**PROBLEM:** List each line of the data in which the string "const" appears.

**DATA RECORDS:**
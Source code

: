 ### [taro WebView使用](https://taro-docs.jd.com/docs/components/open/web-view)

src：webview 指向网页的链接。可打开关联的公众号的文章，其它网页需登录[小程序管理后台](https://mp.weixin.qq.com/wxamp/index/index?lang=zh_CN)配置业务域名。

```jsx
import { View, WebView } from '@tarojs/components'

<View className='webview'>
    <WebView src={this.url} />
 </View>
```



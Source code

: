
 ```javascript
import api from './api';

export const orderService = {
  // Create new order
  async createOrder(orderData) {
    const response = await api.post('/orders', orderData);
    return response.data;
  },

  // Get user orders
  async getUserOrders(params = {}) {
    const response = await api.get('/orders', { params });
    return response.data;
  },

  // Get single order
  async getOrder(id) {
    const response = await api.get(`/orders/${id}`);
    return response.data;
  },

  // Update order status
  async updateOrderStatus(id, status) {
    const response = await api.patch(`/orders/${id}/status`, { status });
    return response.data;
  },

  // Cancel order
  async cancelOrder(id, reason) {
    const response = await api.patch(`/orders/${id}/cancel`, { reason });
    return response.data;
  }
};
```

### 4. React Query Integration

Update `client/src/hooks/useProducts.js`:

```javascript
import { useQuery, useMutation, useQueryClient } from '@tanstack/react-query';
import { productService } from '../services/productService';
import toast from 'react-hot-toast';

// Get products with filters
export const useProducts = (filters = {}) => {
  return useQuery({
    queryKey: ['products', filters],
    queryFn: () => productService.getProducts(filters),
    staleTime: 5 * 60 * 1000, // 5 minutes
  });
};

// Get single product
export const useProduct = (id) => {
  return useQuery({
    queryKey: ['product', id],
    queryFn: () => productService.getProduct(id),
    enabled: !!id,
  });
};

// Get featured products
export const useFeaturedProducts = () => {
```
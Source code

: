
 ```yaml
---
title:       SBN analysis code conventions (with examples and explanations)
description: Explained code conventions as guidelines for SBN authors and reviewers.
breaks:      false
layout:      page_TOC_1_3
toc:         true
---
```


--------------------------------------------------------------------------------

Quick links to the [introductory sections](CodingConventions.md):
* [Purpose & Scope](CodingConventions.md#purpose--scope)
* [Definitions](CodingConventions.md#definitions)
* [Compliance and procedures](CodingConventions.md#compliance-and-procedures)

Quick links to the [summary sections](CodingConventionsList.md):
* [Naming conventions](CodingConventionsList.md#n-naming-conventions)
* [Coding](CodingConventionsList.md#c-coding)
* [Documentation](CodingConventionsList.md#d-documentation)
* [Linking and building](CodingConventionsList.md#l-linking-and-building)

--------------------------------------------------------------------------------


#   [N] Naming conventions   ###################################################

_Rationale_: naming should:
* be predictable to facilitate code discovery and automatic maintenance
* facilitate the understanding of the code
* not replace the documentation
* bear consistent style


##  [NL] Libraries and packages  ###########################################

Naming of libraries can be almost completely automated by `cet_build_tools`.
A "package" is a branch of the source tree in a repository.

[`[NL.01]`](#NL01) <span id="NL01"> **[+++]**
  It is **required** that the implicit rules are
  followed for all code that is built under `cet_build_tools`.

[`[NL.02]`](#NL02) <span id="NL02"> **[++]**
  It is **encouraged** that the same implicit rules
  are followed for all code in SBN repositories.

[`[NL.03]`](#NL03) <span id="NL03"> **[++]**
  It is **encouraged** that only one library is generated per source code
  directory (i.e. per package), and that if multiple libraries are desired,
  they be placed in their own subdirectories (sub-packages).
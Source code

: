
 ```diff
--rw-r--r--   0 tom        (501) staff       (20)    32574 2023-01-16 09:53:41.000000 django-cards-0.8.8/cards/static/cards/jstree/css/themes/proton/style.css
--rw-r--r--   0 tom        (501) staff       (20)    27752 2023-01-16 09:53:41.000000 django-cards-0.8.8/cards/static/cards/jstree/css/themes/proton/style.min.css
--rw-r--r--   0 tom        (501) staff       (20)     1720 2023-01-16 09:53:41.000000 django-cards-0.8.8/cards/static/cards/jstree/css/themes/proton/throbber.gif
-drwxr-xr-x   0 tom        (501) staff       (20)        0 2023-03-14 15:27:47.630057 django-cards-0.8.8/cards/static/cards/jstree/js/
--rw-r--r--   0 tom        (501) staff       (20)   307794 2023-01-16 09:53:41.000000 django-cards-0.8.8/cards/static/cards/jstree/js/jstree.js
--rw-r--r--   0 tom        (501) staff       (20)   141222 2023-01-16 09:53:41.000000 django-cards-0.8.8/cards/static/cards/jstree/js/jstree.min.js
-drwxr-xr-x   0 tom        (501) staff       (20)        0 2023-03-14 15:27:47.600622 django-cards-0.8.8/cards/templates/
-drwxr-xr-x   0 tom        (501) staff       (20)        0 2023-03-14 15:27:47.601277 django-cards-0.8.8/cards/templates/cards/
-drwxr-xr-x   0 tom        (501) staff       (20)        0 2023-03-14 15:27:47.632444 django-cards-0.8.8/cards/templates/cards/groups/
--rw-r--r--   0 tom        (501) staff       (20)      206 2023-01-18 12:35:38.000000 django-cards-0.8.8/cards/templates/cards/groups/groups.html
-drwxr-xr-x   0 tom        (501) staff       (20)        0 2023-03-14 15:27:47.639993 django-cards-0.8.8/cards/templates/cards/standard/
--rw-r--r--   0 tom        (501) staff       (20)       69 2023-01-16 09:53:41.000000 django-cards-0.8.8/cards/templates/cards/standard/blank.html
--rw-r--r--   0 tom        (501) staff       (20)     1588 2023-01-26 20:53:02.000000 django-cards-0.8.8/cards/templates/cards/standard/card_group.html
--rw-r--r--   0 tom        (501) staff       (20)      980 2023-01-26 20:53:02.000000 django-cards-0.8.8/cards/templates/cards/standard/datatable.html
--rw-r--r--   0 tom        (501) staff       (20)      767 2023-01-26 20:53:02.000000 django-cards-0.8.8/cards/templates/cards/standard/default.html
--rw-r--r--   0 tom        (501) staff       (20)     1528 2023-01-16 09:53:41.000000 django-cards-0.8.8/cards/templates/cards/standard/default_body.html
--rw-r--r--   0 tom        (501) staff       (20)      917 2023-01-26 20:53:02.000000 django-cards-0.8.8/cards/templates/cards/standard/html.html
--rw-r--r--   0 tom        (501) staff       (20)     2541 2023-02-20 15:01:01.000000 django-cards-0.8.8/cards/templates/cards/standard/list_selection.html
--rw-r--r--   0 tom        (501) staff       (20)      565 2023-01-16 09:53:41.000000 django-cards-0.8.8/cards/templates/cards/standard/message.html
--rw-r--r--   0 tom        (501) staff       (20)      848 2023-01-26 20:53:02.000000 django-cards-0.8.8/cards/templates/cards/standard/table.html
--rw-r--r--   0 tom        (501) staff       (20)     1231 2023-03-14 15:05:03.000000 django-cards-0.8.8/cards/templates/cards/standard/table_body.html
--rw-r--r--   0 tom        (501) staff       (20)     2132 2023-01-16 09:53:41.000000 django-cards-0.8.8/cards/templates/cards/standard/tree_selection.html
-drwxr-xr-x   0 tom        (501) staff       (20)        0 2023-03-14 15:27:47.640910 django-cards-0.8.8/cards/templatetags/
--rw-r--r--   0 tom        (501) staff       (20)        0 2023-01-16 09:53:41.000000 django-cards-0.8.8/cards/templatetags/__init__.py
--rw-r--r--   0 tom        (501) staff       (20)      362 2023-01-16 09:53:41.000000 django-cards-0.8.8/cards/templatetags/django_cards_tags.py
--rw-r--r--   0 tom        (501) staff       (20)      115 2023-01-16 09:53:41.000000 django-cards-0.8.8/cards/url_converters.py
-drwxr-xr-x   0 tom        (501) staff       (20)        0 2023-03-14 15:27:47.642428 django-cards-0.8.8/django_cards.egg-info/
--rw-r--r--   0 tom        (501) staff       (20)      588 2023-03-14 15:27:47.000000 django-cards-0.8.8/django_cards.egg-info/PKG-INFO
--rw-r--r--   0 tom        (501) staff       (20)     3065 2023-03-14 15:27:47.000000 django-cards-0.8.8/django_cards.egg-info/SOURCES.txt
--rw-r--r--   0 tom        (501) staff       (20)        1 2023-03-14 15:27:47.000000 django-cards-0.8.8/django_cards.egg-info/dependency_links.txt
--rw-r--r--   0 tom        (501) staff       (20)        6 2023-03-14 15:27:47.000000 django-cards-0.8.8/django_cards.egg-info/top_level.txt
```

**TASK RESULT:**
export const orderService = {
    const response = await api.post('/orders', orderData);
    const response = await api.get('/orders', { params });
    const response = await api.get(`/orders/${id}`);
    const response = await api.patch(`/orders/${id}/status`, { status });
    const response = await api.patch(`/orders/${id}/cancel`, { reason });
export const useProducts = (filters = {}) => {
export const useProduct = (id) => {
export const useFeaturedProducts = () => {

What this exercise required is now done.